Rule number one is that where an important eye-witness does not identify your client, leave it that way. But every now and again, inspiration strikes, and a defence lawyer attempts a negative identification.
The question "this man was not there,
was he?" will perk up prosecutors and have the presiding judge hoping that the accused will not fire his lawyer and represent himself. When asked, everyone in the court will hold their breath and the witness will look more carefully at the dock. Occasionally it works, but too often the witness does indeed remember the man and offers thanks to the defence lawyer for reminding him.
Sometimes it is the accused himself who does the Crown's work for them. In a case some years ago, when asked if he could identify an accused who had been remanded in custody, a witness commented that the man committing the crime had been fatter. "Too right. I've lost a stone and a half in the last three months," the accused muttered, too loudly, condemning himself to several years of prison food.
And sometimes even the victim of a crime says too much. In Airdrie, one of our regulars had been the recipient of "tough love", in his case an axe blow which had widened his centre parting. But he remained likeable and keen to please. So keen that he would admit to almost any crime the police asked him about, whether he had anything to do with it or not.
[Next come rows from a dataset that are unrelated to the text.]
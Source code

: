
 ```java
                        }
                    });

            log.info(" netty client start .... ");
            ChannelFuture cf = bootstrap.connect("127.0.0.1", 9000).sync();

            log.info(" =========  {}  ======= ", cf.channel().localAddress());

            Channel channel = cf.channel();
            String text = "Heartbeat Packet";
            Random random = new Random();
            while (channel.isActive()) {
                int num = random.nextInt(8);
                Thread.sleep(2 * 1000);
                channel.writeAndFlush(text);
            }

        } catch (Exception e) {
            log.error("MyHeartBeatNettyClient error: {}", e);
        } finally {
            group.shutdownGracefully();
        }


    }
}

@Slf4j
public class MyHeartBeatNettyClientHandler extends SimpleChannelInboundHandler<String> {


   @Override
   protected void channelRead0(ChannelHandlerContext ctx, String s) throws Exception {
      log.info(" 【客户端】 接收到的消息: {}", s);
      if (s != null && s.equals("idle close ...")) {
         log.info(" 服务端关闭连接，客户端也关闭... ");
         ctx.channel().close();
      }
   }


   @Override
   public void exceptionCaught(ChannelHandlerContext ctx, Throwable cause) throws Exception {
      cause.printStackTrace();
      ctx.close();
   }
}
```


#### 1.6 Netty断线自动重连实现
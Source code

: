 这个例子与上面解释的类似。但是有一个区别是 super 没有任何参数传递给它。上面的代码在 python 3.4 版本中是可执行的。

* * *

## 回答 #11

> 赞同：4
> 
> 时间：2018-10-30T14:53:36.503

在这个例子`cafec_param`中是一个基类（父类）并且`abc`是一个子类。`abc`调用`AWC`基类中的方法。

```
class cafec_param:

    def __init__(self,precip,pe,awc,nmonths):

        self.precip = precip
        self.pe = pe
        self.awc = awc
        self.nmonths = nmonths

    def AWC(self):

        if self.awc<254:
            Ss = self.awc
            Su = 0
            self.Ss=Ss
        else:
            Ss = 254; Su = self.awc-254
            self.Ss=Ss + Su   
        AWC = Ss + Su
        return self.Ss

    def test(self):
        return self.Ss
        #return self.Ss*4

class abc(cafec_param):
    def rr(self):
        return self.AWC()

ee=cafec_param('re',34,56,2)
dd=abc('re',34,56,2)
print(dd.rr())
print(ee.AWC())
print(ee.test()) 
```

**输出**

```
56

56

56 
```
Finally, defence questioning can occasionally help the prosecution case.
During the late 1970s a group of Protestant extremists blew up a Catholic pub, the Clelland Bar in Glasgow, miraculously killing no-one. However, they did apparently succeed in blowing up an Orange Hall in Bridgeton. It is said that they left gelignite, which had looked a bit sweaty, in the oven to dry and someone else decided to heat up some pies…
During their campaign, the conspirator selected to plant the bomb in one pub was memorable because he spoke with a pronounced lisp. His tipple, sweet sherry, and his ginger hair also stood out. It did not take long for Strathclyde's finest to track him down. When the bomb went off it caused much noise and mess. As the smoke cleared, bedraggled men emerged shaken, but alert enough – the drinkers were still carrying their pints, and the publican his till.
The conspirators had their own paramilitary discipline, which included punishment beatings. A victim of such a beating told the court about it, saying which of the accused had kicked and punched him as he lay on the ground.
The counsel for one accused asked if, at the time, his client had his legs in plaster. The witness agreed he had. "So he could not have taken part in the assault on you?" The counsel quizzed.
"Well, the last thing I saw before I shut my eyes was a crutch coming towards my face."
Ian Simpson QC is a retired sheriff who has sat as a High Court judge.